Referring to the drawings, there is shown in FIG. 1 a pulverizing mill embodying the improvements of the invention. The mill housing consists of a body shell 10 into which a shaft 11 extends, supported for rotation by bearing blocks 12. Carried by and keyed to the shaft 11 is a rotor assembly 13 which is driven by the shaft 11 from a motor or other power source 14 (FIG. 6). The shaft 11 penetrates the mill housing through openings provided with seal means 15 to prevent the escape of pulverized material or the entry of ambient air. Such as seal means is sold as "V-ring packing" by Halogen Insulation and Seal Corp. of Elk Grove, Ill.

A discharge screen 16 permits pulverized material of the desired fineness to pass through a discharge opening (not shown) beneath the body shell and into a bag, receptacle, or closed conveying system. A breathable fabric flexible connector is generally used between the discharge opening and bag or receptacle to retain product dust while allowing heat and excess air to escape.
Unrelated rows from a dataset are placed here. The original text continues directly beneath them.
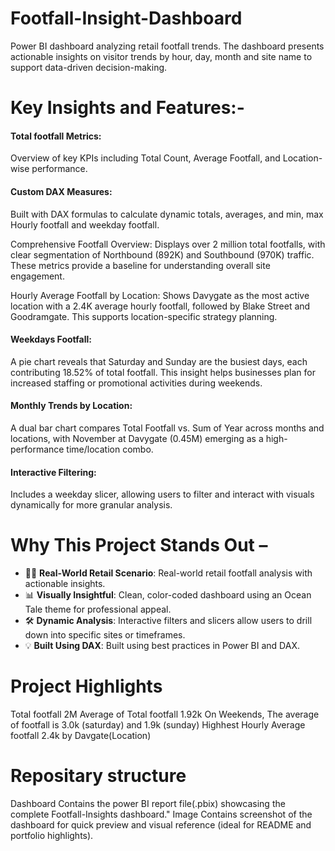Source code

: # Footfall-Insight-Dashboard
Power BI dashboard analyzing retail footfall trends. The dashboard presents actionable insights on visitor trends by hour, day, month and site name to support data-driven decision-making. 
# Key Insights and Features:-
#### Total footfall Metrics:  
Overview of key KPIs including Total Count, Average Footfall, and Location-wise performance. 

#### Custom DAX Measures:  
Built with DAX formulas to calculate dynamic totals, averages, and min, max Hourly footfall and weekday footfall. 

Comprehensive Footfall Overview: Displays over 2 million total footfalls, with clear segmentation of Northbound (892K) and Southbound (970K) traffic. These metrics provide a baseline for understanding overall site engagement. 

Hourly Average Footfall by Location: Shows Davygate as the most active location with a 2.4K average hourly footfall, followed by Blake Street and Goodramgate. This supports location-specific strategy planning. 

#### Weekdays Footfall:
A pie chart reveals that Saturday and Sunday are the busiest days, each contributing 18.52% of total footfall. This insight helps businesses plan for increased staffing or promotional activities during weekends. 

#### Monthly Trends by Location: 
A dual bar chart compares Total Footfall vs. Sum of Year across months and locations, with November at Davygate (0.45M) emerging as a high-performance time/location combo. 

#### Interactive Filtering: 
Includes a weekday slicer, allowing users to filter and interact with visuals dynamically for more granular analysis. 

# Why This Project Stands Out – 

- 🧍‍♂️ **Real-World Retail Scenario**: Real-world retail footfall analysis with actionable insights.  
- 📊 **Visually Insightful**: Clean, color-coded dashboard using an Ocean Tale theme for professional appeal.  
- 🛠️ **Dynamic Analysis**: Interactive filters and slicers allow users to drill down into specific sites or timeframes.  
- 💡 **Built Using DAX**: Built using best practices in Power BI and DAX.

# Project Highlights
Total footfall 2M
Average of Total footfall 1.92k
On Weekends, The average of footfall is 3.0k (saturday) and 1.9k (sunday) 
Highhest Hourly Average footfall 2.4k by Davgate(Location)

 # Repositary structure 
 Dashboard Contains the power BI report file(.pbix) showcasing the complete Footfall-Insights dashboard." 
 Image Contains screenshot of the dashboard for quick preview and visual reference (ideal for README and portfolio highlights).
An inlet shell 17 (best shown in FIG. 6, and shown broken away in FIG. 1) is secured to the body shell 10 by quick-release fasteners 18 located at the four corners of the inlet shell 17, which in the illustrated embodiment consist of manually operated toggle clamps. Referring to FIG. 6, it can be seen that the inlet shell 17 includes a chute 19 through which feed material may be directed into the rapidly turning rotor 13. Other alternate inlets may incorporate feed screws, liquid connectors, pneumatic conveyors, or gravity feed chutes and hoppers, without departing from the purpose and scope of the invention.

As best shown in FIGS. 2A, 2B, 5 and 4, the rotor 13 consists of two or more blade-holding disks 21 positioned in spaced relationship and connected at their hubs by a central hub sleeve 22. The rotor is fabricated by welding from a corrosion-resistant material such as 17-4PH stainless steel. Each disk 21 is provided with axial holes or penetrations through which individual pulverizing blades 24, 25, 26 and 27 are positioned in a characteristic "picket-fence" pattern and then welded in place.

As is best shown in FIG. 4, the rotor 13 slides over one end of the shaft 11 and abuts a shoulder 28. A spacer sleeve 29 slides over the protruding end of the shaft 11 and is secured by conventional means such as a lock nut and lockwasher (not shown).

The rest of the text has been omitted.